I want to support long running requests for streaming AI responses. Requests can take minutes. I currently prevent fly.io from scaling down the machines by capturing SIGINT signals and witing until requests are done to stop the machine.
When doing a bluegreen deployment will the fly deploy command wait for machines to exit? This could take up to 5 minutes in my case.
Is there a way to prevent fly deploy to wait for old machines to stop?
–detach doesn’t change the semantics of a deployment strategy at all, so it’s not a solution for the problem you stated.
Bluegreen will cordon old machines before destroying them, but I don’t believe it will wait for minutes for those machines to gracefully shutdown.

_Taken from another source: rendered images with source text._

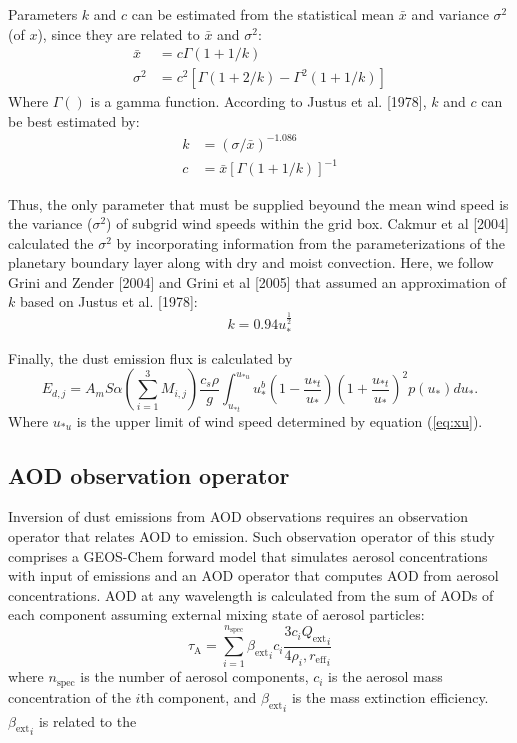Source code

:   Parameters $k$ and $c$ can be estimated from the statistical mean $\bar{x}$ and
  variance $\sigma^2$ (of $x$), since they are related to $\bar{x}$ and $\sigma^2$:
  \begin{align}
  \bar{x}  &= c \Gamma(1+1/k)  \\
  \sigma^2 &= c^2 \left[ \Gamma(1+2/k) - \Gamma^2(1+1/k) \right]  
  \end{align}
  Where $\Gamma()$ is a gamma function. According to Justus et al. [1978], $k$ and $c$
  can be best estimated by:
  \begin{align}
  k &= (\sigma/\bar{x})^{-1.086} \\
  c &= \bar{x} \left[ \Gamma(1+1/k) \right]^{-1}
  \end{align}

  Thus, the only parameter that must be supplied beyound the mean wind speed is the
  variance ($\sigma^2$) of subgrid wind speeds within the grid box. Cakmur et al [2004]
  calculated the $\sigma^2$ by incorporating information from the parameterizations of
  the planetary boundary layer along with dry and moist convection. Here, we follow
  Grini and Zender [2004] and Grini et al [2005] that assumed an approximation of $k$
  based on Justus et al. [1978]:
  \begin{equation}
  k = 0.94u_*^{\frac{1}{2}}
  \end{equation}

  Finally, the dust emission flux is calculated by
  \begin{equation} \label{eq:Edp}
  E_{d,j} = A_m S \alpha \left( \displaystyle{\sum_{i=1}^3 M_{i,j}} \right)
          \frac{c_s \rho}{g}
          \displaystyle \int_{u_{*t}}^{u_{*u}} 
          u_*^b\left(1-\frac{u_{*t}}{u_*}\right)
          \left(1+\frac{u_{*t}}{u_*}\right)^2 
          p(u_*) d u_* \mbox{.}
  \end{equation}
  Where $u_{*u}$ is the upper limit of wind speed determined by equation (\ref{eq:xu}).

 \subsection{AOD observation operator}

  Inversion of dust emissions from AOD observations requires
  an observation operator that relates AOD to emission.
  Such observation operator of this study comprises
  a GEOS-Chem forward model that simulates aerosol concentrations
  with input of emissions and an AOD operator that computes AOD
  from aerosol concentrations.
  AOD at any wavelength is calculated from the sum of AODs
  of each component assuming external mixing state of aerosol
  particles:
  \begin{equation} \label{eq:aod} 
   \tau_\text{A} = \displaystyle \sum_{i=1}^{n_\text{spec}} 
                   {\beta_\text{ext}}_i c_i
                   \frac{3c_i {Q_\text{ext}}_i}{4 \rho_i, {r_\text{eff}}_i}
  \end{equation}
  where $n_\text{spec}$ is the number of aerosol components,
  $c_i$ is the aerosol mass concentration of the $i$th component,
  and ${\beta_\text{ext}}_i$ is the mass extinction efficiency.
  ${\beta_\text{ext}}_i$ is related to the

If your app cannot tolerate killing a streaming response and restarting it for a user when a deploy happens then you should probably write your own custom deployment code. The basic gist would be to create a bunch of new machines, cordon the old ones, somehow tell the cordoned machines that they need to shutdown and then poll all the cordoned machines, destroying them as each of them moves into the stopped state. Deploy is complete once all the old machines are destroyed.
Or you can do the really naive thing and cordon old machines, wait 30 minutes then destroy, under the assumption that all streaming will have finished after 30 minutes of being cordoned. This won’t work if you deploy really frequently, because bluegreen doubles the number of machines.
I believe all the code for bluegreen is actually in the flyctl repo so you can use that as the basis of your own strategy.